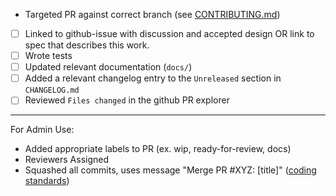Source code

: <!-- < < < < < < < < < < < < < < < < < < < < < < < < < < < < < < < < < ☺
v                               ✰  Thanks for creating a PR! ✰    
v    Before smashing the submit button please review the checkboxes.
v    If a checkbox is n/a - please still include it but + a little note why
☺ > > > > > > > > > > > > > > > > > > > > > > > > > > > > > > > > >  -->

- Targeted PR against correct branch (see [CONTRIBUTING.md](https://github.com/cosmos/gaia/blob/develop/CONTRIBUTING.md#pr-targeting))

- [ ] Linked to github-issue with discussion and accepted design OR link to spec that describes this work.
- [ ] Wrote tests
- [ ] Updated relevant documentation (`docs/`)
- [ ] Added a relevant changelog entry to the `Unreleased` section in `CHANGELOG.md`
- [ ] Reviewed `Files changed` in the github PR explorer

______

For Admin Use:
- Added appropriate labels to PR (ex. wip, ready-for-review, docs)
- Reviewers Assigned
- Squashed all commits, uses message "Merge PR #XYZ: [title]" ([coding standards](https://github.com/tendermint/coding/blob/master/README.md#merging-a-pr))

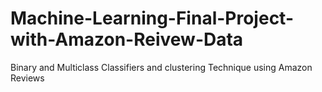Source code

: # Machine-Learning-Final-Project-with-Amazon-Reivew-Data
Binary and Multiclass Classifiers and clustering Technique using Amazon Reviews
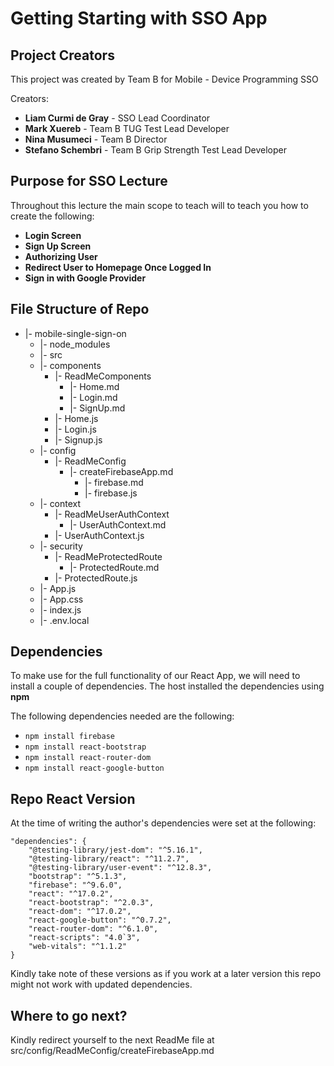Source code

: # Getting Starting with SSO App

## Project Creators

This project was created by Team B for Mobile - Device Programming SSO

Creators:

 - **Liam Curmi de Gray** - SSO Lead Coordinator
 - **Mark Xuereb** - Team B TUG Test Lead Developer
 - **Nina Musumeci** - Team B Director
 - **Stefano Schembri** - Team B Grip Strength Test Lead Developer

## Purpose for SSO Lecture
Throughout this lecture the main scope to teach will to teach you how to create the following:

 - **Login Screen**
 - **Sign Up Screen**
 - **Authorizing User**
 - **Redirect User to Homepage Once Logged In**
 - **Sign in with Google Provider**

## File Structure of Repo

 * |- mobile-single-sign-on
	* |- node_modules
	* |- src
	* |- components
		* |- ReadMeComponents
			* |- Home.md
			* |- Login.md
			* |- SignUp.md
		* |- Home.js
		* |- Login.js
		* |- Signup.js
	* |- config
		* |- ReadMeConfig
			* |- createFirebaseApp.md
				* |- firebase.md
	 			* |- firebase.js
	* |- context
		* |- ReadMeUserAuthContext
			* |- UserAuthContext.md
		* |- UserAuthContext.js
	 * |- security
		* |- ReadMeProtectedRoute
			* |- ProtectedRoute.md
		* |- ProtectedRoute.js
	* |- App.js
	* |- App.css
	* |- index.js
	* |- .env.local

## Dependencies

To make use for the full functionality of our React App, we will need to install a couple of dependencies. The host installed the dependencies using **npm**

The following dependencies needed are the following:

 - `npm install firebase`
 - `npm install react-bootstrap`
- `npm install react-router-dom`
- `npm install react-google-button`

## Repo React Version
At the time of writing the author's dependencies were set at the following:

    "dependencies": {
	    "@testing-library/jest-dom": "^5.16.1", 
	    "@testing-library/react": "^11.2.7",
	    "@testing-library/user-event": "^12.8.3",
	    "bootstrap": "^5.1.3",
	    "firebase": "^9.6.0",
	    "react": "^17.0.2",
	    "react-bootstrap": "^2.0.3",
	    "react-dom": "^17.0.2",
	    "react-google-button": "^0.7.2",
	    "react-router-dom": "^6.1.0",
	    "react-scripts": "4.0`3",
	    "web-vitals": "^1.1.2"
    }
 Kindly take note of these versions as if you work at a later version this repo might not work with updated dependencies.

## Where to go next?
Kindly redirect yourself to the next ReadMe file at src/config/ReadMeConfig/createFirebaseApp.md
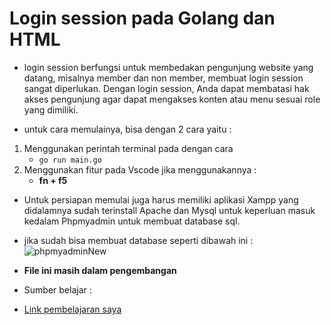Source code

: # Login session pada Golang dan HTML
* login session berfungsi untuk membedakan pengunjung website yang datang, misalnya member dan non member, membuat login session sangat diperlukan.
Dengan login session, Anda dapat membatasi hak akses pengunjung agar dapat mengakses konten atau menu sesuai role yang dimiliki. 

* untuk cara memulainya, bisa dengan 2 cara yaitu :
1. Menggunakan perintah terminal pada dengan cara
    * `go run main.go`
2. Menggunakan fitur pada Vscode jika menggunakannya :
    * **fn + f5**
  
* Untuk persiapan memulai juga harus memiliki aplikasi Xampp yang didalamnya sudah terinstall Apache dan Mysql untuk keperluan masuk kedalam Phpmyadmin untuk membuat database sql.
* jika sudah bisa membuat database seperti dibawah ini :
![phpmyadminNew](https://user-images.githubusercontent.com/121594681/210032349-3e39f909-e618-4ed8-a480-27872a6ac48d.PNG)
 
* **File ini masih dalam pengembangan**
* Sumber belajar :
* [Link pembelajaran saya](https://www.youtube.com/@TentangKode)
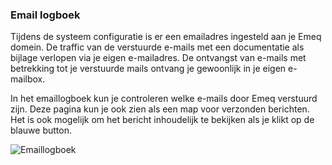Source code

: ### Email logboek

Tijdens de systeem configuratie is er een emailadres ingesteld aan je Emeq domein. De traffic van de verstuurde e-mails met een documentatie als bijlage verlopen via je eigen e-mailadres. De ontvangst van e-mails met betrekking tot je verstuurde mails ontvang je gewoonlijk in je eigen e-mailbox. 

In het emaillogboek kun je controleren welke e-mails door Emeq verstuurd zijn. Deze pagina kun je ook zien als een map voor verzonden berichten. Het is ook mogelijk om het bericht inhoudelijk te bekijken als je klikt op de blauwe button.

![Emaillogboek](https://user-images.githubusercontent.com/95087870/154329440-ea7b2acf-644b-4111-8aca-9361422fe007.PNG)
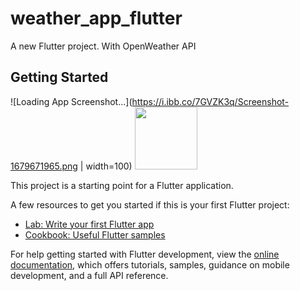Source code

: # weather_app_flutter

A new Flutter project. With OpenWeather API

## Getting Started

![Loading App Screenshot...](https://i.ibb.co/7GVZK3q/Screenshot-1679671965.png | width=100)
<img src="[https://your-image-url.type](https://i.ibb.co/7GVZK3q/Screenshot-1679671965.png)" width="100" height="100">

This project is a starting point for a Flutter application.

A few resources to get you started if this is your first Flutter project:

- [Lab: Write your first Flutter app](https://docs.flutter.dev/get-started/codelab)
- [Cookbook: Useful Flutter samples](https://docs.flutter.dev/cookbook)

For help getting started with Flutter development, view the
[online documentation](https://docs.flutter.dev/), which offers tutorials,
samples, guidance on mobile development, and a full API reference.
· · ·
§ **TASK STATEMENT**: With all pictures left out, please transcribe exactly the lines from the start of the material through the line with "## File Structure of Repo".

§ **EXERCISE RESULT**:
Source code

: <!-- < < < < < < < < < < < < < < < < < < < < < < < < < < < < < < < < < ☺
v                               ✰  Thanks for creating a PR! ✰    
v    Before smashing the submit button please review the checkboxes.
v    If a checkbox is n/a - please still include it but + a little note why
☺ > > > > > > > > > > > > > > > > > > > > > > > > > > > > > > > > >  -->

- Targeted PR against correct branch (see [CONTRIBUTING.md](https://github.com/cosmos/gaia/blob/develop/CONTRIBUTING.md#pr-targeting))

- [ ] Linked to github-issue with discussion and accepted design OR link to spec that describes this work.
- [ ] Wrote tests
- [ ] Updated relevant documentation (`docs/`)
- [ ] Added a relevant changelog entry to the `Unreleased` section in `CHANGELOG.md`
- [ ] Reviewed `Files changed` in the github PR explorer

______

For Admin Use:
- Added appropriate labels to PR (ex. wip, ready-for-review, docs)
- Reviewers Assigned
- Squashed all commits, uses message "Merge PR #XYZ: [title]" ([coding standards](https://github.com/tendermint/coding/blob/master/README.md#merging-a-pr))

Source code

: # Machine-Learning-Final-Project-with-Amazon-Reivew-Data
Binary and Multiclass Classifiers and clustering Technique using Amazon Reviews
Source code

: # Getting Starting with SSO App

## Project Creators

This project was created by Team B for Mobile - Device Programming SSO

Creators:

 - **Liam Curmi de Gray** - SSO Lead Coordinator
 - **Mark Xuereb** - Team B TUG Test Lead Developer
 - **Nina Musumeci** - Team B Director
 - **Stefano Schembri** - Team B Grip Strength Test Lead Developer

## Purpose for SSO Lecture
Throughout this lecture the main scope to teach will to teach you how to create the following:

 - **Login Screen**
 - **Sign Up Screen**
 - **Authorizing User**
 - **Redirect User to Homepage Once Logged In**
 - **Sign in with Google Provider**

## File Structure of Repo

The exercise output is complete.